ブラインドネス・シンドローム



「よし、じゃあ下の診療所で一緒に仕事しようか」


階段を降りて昨日感じたあの金木犀の香りが漂ってきて、落ち着いた感情のまま指示された場所に腰掛けノートパソコンのキーボードに手を置いた。


「今から言う文字を打ち込んでほしいんだ」

「はい」

「電子カルテがここにはないんだけどさ、研究にはパソコンないとやってけないから。じゃあ、行くよ」


そうして先生が言う言葉を打ち並べていく作業が始まった。

先生の声はやっぱり聞いているだけで心地よくて、こんなに穏やかな気持ちでキーボードを叩くことは初めてだった。

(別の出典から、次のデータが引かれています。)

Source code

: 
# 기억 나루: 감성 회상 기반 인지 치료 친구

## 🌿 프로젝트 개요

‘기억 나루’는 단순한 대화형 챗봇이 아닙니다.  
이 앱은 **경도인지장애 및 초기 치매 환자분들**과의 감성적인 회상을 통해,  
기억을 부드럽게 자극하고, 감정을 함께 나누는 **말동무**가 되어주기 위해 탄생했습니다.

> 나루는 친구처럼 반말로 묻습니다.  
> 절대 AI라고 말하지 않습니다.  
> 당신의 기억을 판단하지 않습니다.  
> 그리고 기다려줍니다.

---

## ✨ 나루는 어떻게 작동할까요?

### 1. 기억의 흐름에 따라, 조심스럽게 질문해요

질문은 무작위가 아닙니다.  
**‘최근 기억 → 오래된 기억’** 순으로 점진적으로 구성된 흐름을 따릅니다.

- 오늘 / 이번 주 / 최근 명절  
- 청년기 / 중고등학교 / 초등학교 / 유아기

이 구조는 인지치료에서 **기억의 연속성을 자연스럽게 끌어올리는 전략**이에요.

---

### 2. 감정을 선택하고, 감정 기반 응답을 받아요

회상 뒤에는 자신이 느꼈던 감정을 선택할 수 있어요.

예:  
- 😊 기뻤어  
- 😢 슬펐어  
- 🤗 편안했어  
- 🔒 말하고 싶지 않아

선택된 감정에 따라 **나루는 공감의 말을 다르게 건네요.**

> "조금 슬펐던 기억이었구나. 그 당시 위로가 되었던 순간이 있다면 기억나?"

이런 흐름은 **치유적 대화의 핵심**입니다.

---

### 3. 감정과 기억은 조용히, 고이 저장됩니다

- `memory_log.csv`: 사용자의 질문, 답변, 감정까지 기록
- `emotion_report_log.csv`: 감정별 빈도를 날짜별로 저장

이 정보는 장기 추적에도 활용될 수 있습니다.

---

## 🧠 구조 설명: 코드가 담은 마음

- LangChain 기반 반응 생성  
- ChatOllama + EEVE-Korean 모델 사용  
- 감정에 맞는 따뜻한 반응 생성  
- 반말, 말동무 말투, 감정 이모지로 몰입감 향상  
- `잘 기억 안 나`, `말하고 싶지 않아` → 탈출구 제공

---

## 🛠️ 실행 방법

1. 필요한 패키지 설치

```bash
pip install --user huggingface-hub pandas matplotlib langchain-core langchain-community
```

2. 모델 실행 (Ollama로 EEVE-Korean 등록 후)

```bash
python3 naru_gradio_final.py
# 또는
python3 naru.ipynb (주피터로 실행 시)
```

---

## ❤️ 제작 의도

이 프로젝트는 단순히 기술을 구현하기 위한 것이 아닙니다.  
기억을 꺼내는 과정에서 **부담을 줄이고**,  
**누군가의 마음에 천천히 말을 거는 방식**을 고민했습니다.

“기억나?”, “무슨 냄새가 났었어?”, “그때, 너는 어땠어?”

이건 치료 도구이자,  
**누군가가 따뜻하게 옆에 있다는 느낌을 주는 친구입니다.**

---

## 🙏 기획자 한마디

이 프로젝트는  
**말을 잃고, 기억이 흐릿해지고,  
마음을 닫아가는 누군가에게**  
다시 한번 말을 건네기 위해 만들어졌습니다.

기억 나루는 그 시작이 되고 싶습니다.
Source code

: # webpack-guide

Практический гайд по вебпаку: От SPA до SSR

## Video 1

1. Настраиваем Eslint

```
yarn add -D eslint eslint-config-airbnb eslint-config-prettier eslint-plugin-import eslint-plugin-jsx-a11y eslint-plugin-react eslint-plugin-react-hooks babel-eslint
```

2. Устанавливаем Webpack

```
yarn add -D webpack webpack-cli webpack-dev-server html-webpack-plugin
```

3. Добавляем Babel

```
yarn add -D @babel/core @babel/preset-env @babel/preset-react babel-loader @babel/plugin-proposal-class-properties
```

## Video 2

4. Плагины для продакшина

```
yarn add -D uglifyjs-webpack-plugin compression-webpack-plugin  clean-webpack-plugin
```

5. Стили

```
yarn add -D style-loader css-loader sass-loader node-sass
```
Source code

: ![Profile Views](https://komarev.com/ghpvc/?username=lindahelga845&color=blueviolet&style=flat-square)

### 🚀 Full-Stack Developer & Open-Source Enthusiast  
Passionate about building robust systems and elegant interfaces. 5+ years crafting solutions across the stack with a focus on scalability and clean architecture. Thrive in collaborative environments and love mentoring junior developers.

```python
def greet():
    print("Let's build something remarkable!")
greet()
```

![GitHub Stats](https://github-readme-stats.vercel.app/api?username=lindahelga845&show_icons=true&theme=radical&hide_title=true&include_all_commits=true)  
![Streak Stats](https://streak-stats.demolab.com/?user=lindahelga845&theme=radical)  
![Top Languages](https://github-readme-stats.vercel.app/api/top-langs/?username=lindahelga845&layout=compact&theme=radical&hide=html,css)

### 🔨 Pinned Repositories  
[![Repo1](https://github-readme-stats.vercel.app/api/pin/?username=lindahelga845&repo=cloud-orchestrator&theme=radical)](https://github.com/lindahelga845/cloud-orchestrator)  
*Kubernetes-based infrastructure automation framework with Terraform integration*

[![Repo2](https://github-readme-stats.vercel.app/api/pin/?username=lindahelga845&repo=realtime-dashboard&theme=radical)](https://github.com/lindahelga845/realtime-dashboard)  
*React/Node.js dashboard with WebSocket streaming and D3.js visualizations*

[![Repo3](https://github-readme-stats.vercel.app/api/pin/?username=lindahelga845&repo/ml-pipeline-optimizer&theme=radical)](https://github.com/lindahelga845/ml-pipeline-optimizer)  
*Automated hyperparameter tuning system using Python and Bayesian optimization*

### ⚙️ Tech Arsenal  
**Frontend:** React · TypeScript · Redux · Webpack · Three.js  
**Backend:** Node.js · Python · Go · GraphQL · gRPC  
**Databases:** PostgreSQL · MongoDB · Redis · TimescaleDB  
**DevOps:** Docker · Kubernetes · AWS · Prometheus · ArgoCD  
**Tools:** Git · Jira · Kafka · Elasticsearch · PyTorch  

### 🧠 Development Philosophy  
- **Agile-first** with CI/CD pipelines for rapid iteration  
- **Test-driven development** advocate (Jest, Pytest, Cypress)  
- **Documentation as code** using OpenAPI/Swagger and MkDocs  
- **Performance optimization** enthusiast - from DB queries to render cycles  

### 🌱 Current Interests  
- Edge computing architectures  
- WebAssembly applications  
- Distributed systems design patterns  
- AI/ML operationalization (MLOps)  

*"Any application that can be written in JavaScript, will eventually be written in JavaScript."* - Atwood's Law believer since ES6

ブラインドネス・シンドロームの概要、症状そんな内容をひたすら打ち込むうちに、昨日先生に教えてもらった内容を復習しているような感覚だった。

どれくらい文字を打ち続けたのかは分からないが、先生が終わりと言ったその時点で少し首が疲れていたことに気づく。


「千鶴さんの今日のお仕事はここまで。休憩しよう」


先生が紙の束を机に置いた音と、時計が時間を刻む音だけが響く。

私は一つ伸びをして筋肉が緊張しているのをゆっくりと解していると、先生が私の名前を呼ぶ。


「少し首元触るね」

「あ、はい」


揉みほぐすように私の首筋の筋肉を触る先生の手の感覚ばかりに意識を向けてしまい、どこか緊張してしまう私がいる。